DIRECTIONS FOR THIS TASK:
Go through the material below and copy each line where the word "tutorial" appears.

++++++

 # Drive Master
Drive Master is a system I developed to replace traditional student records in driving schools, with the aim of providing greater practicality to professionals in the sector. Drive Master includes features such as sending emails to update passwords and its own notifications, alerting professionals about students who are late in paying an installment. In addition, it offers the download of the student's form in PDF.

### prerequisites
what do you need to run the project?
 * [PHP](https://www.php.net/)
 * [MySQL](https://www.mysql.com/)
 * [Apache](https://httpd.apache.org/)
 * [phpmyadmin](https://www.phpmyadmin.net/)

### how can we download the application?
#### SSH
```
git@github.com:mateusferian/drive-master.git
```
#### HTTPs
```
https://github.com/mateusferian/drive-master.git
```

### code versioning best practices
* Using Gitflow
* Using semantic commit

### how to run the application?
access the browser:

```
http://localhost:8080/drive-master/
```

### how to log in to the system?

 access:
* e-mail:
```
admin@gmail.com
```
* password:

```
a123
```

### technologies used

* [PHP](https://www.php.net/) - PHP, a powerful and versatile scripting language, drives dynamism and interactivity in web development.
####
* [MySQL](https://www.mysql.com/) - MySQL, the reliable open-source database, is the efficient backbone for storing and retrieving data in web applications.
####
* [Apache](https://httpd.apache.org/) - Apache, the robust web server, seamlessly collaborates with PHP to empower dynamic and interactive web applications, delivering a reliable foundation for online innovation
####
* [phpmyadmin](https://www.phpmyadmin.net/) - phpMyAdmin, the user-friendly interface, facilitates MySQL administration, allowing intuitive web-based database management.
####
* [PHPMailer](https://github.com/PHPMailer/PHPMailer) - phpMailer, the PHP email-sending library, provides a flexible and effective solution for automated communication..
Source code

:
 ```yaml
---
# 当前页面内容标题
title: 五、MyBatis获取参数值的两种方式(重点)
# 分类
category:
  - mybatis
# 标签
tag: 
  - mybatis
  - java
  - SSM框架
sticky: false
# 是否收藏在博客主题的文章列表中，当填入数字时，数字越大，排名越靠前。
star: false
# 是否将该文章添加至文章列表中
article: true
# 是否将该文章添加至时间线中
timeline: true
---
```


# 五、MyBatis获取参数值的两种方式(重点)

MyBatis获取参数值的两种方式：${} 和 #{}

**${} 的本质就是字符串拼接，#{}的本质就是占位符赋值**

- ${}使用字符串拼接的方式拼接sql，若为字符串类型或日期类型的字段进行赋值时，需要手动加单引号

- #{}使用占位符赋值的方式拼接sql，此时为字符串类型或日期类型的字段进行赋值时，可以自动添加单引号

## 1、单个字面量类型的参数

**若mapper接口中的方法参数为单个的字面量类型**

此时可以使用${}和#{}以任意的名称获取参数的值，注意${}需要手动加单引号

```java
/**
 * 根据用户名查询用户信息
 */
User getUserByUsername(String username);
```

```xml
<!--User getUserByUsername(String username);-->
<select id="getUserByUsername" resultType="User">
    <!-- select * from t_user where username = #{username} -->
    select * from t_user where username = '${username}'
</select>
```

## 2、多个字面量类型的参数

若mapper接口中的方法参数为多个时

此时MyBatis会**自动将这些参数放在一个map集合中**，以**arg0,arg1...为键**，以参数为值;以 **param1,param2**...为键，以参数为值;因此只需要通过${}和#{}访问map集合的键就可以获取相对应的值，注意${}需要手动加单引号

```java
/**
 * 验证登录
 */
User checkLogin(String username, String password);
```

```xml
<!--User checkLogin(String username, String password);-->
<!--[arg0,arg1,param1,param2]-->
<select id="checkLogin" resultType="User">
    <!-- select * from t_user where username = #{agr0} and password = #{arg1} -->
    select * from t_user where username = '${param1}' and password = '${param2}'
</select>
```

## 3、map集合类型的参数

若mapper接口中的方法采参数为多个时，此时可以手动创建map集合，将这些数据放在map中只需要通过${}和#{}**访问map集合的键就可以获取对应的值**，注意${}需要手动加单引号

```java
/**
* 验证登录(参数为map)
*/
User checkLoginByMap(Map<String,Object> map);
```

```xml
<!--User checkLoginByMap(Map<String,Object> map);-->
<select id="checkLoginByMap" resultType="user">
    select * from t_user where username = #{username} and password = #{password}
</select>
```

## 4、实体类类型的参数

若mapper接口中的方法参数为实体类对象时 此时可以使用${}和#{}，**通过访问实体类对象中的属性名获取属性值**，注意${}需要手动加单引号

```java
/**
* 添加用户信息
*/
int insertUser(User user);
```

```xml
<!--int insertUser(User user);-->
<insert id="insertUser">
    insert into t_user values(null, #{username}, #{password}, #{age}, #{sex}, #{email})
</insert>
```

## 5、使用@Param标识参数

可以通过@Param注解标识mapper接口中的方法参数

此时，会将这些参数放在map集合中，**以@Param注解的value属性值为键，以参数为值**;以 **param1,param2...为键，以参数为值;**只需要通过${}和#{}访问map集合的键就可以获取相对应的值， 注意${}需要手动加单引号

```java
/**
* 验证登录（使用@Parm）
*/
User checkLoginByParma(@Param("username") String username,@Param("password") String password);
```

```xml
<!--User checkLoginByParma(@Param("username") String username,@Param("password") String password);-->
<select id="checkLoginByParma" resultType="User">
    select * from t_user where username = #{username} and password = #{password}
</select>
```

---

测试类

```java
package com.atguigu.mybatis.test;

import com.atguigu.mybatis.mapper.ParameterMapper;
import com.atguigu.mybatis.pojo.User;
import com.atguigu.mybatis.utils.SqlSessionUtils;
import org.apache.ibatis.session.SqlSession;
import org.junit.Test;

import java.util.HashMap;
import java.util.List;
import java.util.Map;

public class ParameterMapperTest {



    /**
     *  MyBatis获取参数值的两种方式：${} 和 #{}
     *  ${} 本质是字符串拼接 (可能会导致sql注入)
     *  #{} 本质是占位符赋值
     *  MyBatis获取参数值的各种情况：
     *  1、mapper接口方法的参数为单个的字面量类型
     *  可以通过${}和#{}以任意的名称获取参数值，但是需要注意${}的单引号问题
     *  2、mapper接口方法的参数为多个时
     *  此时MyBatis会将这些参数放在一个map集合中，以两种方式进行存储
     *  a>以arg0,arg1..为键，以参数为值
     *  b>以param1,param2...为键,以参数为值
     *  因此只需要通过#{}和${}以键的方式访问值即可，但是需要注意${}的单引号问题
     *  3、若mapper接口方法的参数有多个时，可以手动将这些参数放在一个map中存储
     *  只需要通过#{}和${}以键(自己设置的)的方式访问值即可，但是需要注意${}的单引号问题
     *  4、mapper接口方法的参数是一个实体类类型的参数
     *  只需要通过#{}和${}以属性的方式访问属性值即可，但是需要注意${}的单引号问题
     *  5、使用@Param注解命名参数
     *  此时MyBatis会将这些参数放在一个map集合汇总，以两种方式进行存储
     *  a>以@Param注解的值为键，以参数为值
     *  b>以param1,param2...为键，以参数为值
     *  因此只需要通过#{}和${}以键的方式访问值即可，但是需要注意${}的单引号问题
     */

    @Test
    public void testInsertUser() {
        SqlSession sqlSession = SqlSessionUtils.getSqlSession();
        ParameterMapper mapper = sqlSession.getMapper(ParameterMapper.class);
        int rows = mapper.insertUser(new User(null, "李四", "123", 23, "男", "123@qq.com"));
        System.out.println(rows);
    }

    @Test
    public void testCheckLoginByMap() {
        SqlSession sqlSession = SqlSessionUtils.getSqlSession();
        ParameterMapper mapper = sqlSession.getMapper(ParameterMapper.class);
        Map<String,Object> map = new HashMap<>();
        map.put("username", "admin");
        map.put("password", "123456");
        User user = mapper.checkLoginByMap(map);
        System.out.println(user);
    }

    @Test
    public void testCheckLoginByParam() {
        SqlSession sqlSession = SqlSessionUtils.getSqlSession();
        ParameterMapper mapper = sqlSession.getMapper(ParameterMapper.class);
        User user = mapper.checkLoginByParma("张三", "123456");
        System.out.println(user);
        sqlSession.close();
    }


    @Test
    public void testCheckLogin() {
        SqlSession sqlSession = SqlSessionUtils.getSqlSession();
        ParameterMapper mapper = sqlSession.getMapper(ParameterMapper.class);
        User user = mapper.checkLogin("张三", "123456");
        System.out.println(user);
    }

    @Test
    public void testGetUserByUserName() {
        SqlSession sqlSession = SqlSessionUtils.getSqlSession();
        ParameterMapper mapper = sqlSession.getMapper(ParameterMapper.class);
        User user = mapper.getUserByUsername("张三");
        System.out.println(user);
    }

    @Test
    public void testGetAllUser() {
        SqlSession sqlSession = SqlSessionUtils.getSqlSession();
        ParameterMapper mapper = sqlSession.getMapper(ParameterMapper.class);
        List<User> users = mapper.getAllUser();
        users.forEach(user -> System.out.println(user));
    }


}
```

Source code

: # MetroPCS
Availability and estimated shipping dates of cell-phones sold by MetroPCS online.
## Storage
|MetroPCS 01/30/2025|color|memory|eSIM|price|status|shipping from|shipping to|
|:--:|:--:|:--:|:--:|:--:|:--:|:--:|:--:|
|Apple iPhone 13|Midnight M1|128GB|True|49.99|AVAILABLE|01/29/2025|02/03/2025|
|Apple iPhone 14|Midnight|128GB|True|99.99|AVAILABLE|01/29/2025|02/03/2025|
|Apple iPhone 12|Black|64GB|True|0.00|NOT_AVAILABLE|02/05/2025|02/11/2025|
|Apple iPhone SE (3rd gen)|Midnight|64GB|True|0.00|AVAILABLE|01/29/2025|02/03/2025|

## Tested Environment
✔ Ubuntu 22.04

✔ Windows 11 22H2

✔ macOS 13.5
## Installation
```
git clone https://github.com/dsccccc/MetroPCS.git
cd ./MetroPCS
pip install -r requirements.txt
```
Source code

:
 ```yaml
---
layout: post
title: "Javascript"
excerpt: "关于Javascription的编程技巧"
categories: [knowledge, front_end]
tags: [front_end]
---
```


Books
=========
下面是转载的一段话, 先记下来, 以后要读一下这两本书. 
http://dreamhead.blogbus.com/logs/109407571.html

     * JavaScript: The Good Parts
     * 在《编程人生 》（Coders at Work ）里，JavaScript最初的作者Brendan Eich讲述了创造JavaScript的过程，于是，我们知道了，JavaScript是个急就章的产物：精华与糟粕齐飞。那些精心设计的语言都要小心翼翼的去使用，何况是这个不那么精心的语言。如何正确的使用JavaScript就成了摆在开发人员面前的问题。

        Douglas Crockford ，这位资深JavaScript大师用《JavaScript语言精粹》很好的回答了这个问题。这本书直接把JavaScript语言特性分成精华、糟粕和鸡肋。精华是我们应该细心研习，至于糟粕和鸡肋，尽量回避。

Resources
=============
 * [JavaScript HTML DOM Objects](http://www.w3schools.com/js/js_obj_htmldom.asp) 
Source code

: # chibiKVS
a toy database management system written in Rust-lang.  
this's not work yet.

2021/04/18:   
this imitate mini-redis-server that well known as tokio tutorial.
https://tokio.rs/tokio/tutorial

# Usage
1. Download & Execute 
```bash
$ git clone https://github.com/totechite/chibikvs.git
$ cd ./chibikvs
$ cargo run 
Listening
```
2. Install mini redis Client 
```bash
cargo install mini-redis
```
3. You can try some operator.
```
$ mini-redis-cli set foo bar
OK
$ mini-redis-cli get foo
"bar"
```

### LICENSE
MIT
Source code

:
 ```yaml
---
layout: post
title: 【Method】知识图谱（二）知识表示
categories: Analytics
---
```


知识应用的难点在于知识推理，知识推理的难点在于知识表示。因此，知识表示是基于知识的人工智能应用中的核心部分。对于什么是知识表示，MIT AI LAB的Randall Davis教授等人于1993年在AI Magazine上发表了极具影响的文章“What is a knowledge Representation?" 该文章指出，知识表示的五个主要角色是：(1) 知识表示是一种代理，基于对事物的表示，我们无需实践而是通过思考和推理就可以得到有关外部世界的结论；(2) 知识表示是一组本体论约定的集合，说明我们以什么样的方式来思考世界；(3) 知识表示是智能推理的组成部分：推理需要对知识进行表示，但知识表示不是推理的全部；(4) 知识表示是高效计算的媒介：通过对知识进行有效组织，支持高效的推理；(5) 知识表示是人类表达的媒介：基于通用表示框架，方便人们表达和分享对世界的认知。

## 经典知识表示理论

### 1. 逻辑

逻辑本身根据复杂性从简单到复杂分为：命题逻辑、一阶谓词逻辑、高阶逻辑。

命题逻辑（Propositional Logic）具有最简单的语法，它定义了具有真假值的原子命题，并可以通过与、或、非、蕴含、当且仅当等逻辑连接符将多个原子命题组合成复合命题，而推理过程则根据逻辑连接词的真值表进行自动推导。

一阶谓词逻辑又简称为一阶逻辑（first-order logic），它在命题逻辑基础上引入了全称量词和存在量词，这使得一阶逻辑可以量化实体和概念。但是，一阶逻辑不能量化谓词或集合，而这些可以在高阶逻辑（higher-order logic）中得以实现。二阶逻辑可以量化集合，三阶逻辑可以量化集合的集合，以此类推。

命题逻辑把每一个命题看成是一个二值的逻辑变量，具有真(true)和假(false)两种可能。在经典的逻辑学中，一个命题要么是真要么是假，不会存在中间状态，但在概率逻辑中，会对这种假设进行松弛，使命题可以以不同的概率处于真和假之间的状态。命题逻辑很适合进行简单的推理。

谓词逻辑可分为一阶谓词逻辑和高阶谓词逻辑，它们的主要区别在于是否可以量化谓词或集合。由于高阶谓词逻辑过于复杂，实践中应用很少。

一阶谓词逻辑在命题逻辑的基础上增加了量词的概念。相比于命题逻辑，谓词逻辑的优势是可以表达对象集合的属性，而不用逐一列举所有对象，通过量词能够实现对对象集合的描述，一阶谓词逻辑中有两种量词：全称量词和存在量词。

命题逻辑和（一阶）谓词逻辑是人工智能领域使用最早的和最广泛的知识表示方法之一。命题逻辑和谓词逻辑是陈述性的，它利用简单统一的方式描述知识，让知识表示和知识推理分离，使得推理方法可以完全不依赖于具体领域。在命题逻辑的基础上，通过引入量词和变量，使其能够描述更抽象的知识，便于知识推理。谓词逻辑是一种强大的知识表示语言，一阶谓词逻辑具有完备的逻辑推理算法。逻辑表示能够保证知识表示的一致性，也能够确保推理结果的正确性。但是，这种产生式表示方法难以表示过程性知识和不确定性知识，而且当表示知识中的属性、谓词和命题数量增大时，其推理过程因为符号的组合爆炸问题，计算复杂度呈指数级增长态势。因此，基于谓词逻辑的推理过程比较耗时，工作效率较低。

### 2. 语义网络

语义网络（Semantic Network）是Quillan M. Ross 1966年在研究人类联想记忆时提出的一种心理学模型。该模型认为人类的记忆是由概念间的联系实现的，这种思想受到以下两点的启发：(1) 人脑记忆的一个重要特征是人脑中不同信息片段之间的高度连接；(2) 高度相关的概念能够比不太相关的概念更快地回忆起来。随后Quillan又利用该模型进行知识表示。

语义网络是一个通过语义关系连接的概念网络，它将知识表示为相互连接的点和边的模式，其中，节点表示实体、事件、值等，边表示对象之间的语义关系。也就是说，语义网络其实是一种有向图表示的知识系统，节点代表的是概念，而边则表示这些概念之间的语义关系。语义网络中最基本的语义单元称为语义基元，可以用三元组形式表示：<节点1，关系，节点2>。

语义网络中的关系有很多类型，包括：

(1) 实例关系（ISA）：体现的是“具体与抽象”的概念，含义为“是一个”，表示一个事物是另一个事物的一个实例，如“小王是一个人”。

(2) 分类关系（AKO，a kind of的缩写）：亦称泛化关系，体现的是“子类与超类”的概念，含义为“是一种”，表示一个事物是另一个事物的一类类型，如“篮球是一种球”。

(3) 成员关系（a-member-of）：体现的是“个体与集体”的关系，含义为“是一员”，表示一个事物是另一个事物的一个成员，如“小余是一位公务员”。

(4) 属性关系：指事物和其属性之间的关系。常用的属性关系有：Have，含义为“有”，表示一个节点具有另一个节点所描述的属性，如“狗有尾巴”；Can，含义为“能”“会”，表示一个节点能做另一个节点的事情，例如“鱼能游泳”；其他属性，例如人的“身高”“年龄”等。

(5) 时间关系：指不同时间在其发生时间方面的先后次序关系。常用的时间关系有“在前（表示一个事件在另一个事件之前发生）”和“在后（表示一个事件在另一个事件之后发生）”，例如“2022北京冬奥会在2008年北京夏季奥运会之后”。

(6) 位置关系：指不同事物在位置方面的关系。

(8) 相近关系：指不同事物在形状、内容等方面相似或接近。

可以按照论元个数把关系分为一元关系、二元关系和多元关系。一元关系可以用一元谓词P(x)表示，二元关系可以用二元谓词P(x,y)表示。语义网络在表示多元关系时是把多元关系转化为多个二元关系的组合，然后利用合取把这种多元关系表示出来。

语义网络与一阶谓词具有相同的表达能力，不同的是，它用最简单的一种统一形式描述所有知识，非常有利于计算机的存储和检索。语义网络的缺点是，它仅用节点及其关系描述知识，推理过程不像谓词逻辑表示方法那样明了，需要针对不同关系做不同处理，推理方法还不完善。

++++++

EXPECTED ANSWER:
this imitate mini-redis-server that well known as tokio tutorial.
https://tokio.rs/tokio/tutorial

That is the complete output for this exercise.